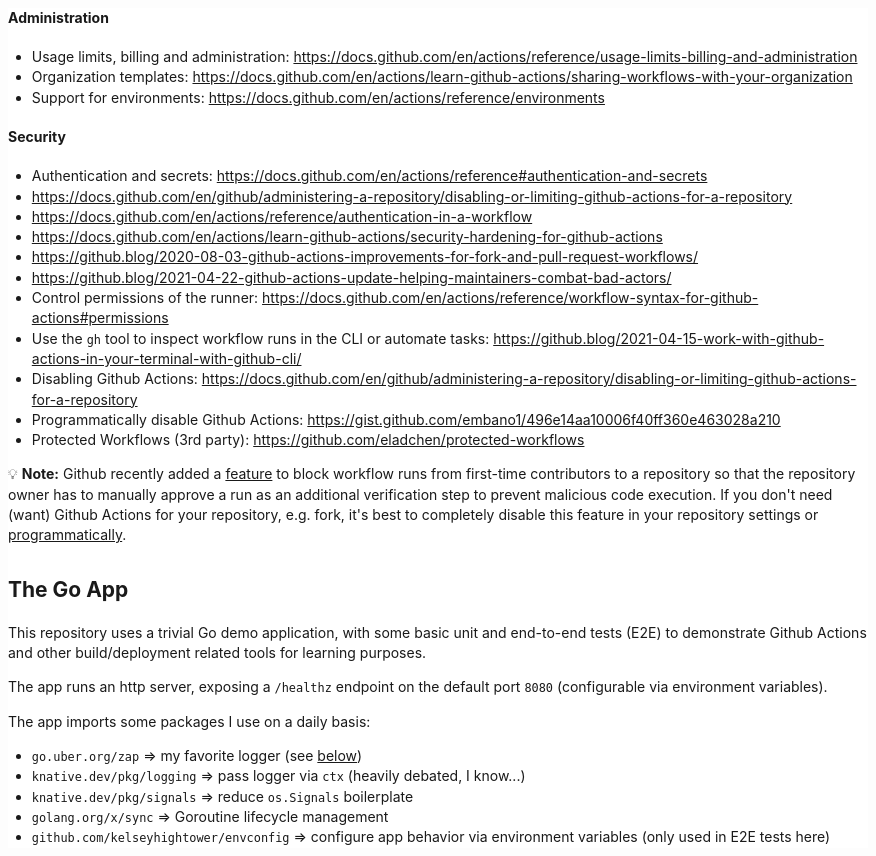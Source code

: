 #### Administration

- Usage limits, billing and administration: https://docs.github.com/en/actions/reference/usage-limits-billing-and-administration
- Organization templates: https://docs.github.com/en/actions/learn-github-actions/sharing-workflows-with-your-organization
- Support for environments: https://docs.github.com/en/actions/reference/environments

#### Security

- Authentication and secrets: https://docs.github.com/en/actions/reference#authentication-and-secrets
- https://docs.github.com/en/github/administering-a-repository/disabling-or-limiting-github-actions-for-a-repository
- https://docs.github.com/en/actions/reference/authentication-in-a-workflow
- https://docs.github.com/en/actions/learn-github-actions/security-hardening-for-github-actions
- https://github.blog/2020-08-03-github-actions-improvements-for-fork-and-pull-request-workflows/
- https://github.blog/2021-04-22-github-actions-update-helping-maintainers-combat-bad-actors/
- Control permissions of the runner: https://docs.github.com/en/actions/reference/workflow-syntax-for-github-actions#permissions
- Use the `gh` tool to inspect workflow runs in the CLI or automate tasks: https://github.blog/2021-04-15-work-with-github-actions-in-your-terminal-with-github-cli/
- Disabling Github Actions: https://docs.github.com/en/github/administering-a-repository/disabling-or-limiting-github-actions-for-a-repository
- Programmatically disable Github Actions: https://gist.github.com/embano1/496e14aa10006f40ff360e463028a210
- Protected Workflows (3rd party): https://github.com/eladchen/protected-workflows

💡 **Note:** Github recently added a
[feature](https://github.blog/2021-04-22-github-actions-update-helping-maintainers-combat-bad-actors/)
to block workflow runs from first-time contributors to a repository so that the
repository owner has to manually approve a run as an additional verification
step to prevent malicious code execution. If you don't need (want) Github
Actions for your repository, e.g. fork, it's best to completely disable this
feature in your repository settings or
[programmatically](https://gist.github.com/embano1/496e14aa10006f40ff360e463028a210).

## The Go App

This repository uses a trivial Go demo application, with some basic unit and
end-to-end tests (E2E) to demonstrate Github Actions and other build/deployment
related tools for learning purposes.

The app runs an http server, exposing a `/healthz` endpoint on the default port
`8080` (configurable via environment variables).

The app imports some packages I use on a daily basis:

- `go.uber.org/zap` => my favorite logger (see [below](#configuring-the-logger))
-	`knative.dev/pkg/logging` => pass logger via `ctx` (heavily debated, I know...)
-	`knative.dev/pkg/signals` => reduce `os.Signals` boilerplate
- `golang.org/x/sync` => Goroutine lifecycle management 
- `github.com/kelseyhightower/envconfig` => configure app behavior via
  environment variables (only used in E2E tests here)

### Exercise description
Filter on the word "combat": copy each matching line from the entries above.

### Response
- https://github.blog/2021-04-22-github-actions-update-helping-maintainers-combat-bad-actors/
[feature](https://github.blog/2021-04-22-github-actions-update-helping-maintainers-combat-bad-actors/)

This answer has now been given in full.